PROBLEM TO WORK ON:
Output the lines from the top of the entries below to the line with "the number of threads is", both included, exactly and without pictures.

INFORMATION PROVIDED:

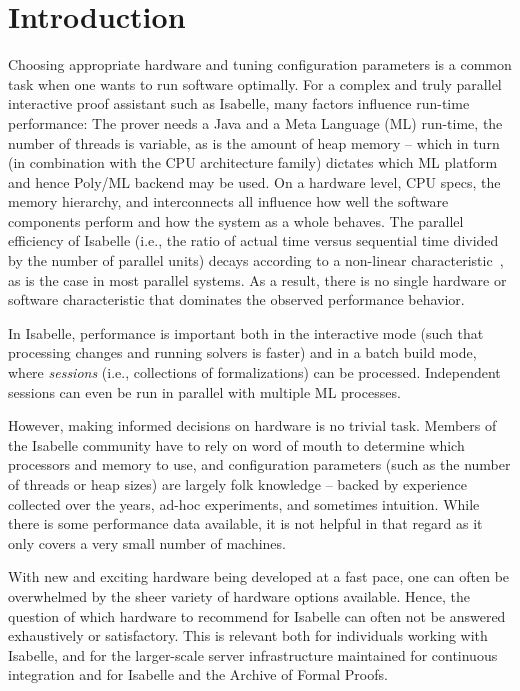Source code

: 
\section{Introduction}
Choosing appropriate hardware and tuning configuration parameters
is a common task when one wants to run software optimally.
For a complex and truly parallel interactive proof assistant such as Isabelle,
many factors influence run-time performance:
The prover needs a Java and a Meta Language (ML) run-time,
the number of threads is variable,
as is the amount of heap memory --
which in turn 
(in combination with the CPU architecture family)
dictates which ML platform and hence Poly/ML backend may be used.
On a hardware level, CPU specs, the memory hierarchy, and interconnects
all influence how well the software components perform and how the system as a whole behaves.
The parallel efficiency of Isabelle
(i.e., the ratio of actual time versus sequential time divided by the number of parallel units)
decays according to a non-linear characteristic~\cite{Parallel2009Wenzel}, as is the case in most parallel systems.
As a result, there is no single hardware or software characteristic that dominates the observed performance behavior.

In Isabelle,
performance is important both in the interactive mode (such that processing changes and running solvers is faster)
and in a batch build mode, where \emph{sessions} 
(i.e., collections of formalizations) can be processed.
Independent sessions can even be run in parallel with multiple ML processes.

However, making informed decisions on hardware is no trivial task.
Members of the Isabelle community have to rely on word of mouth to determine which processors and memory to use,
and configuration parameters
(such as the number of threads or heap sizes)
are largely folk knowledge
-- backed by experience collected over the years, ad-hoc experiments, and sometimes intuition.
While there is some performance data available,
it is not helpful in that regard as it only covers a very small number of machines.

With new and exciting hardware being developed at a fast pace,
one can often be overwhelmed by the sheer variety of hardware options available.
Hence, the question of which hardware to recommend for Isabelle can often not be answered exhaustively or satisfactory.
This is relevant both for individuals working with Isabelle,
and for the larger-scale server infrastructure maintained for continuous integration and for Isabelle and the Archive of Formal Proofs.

WRITTEN SOLUTION:
Source code

: 
\section{Introduction}
Choosing appropriate hardware and tuning configuration parameters
is a common task when one wants to run software optimally.
For a complex and truly parallel interactive proof assistant such as Isabelle,
many factors influence run-time performance:
The prover needs a Java and a Meta Language (ML) run-time,
the number of threads is variable,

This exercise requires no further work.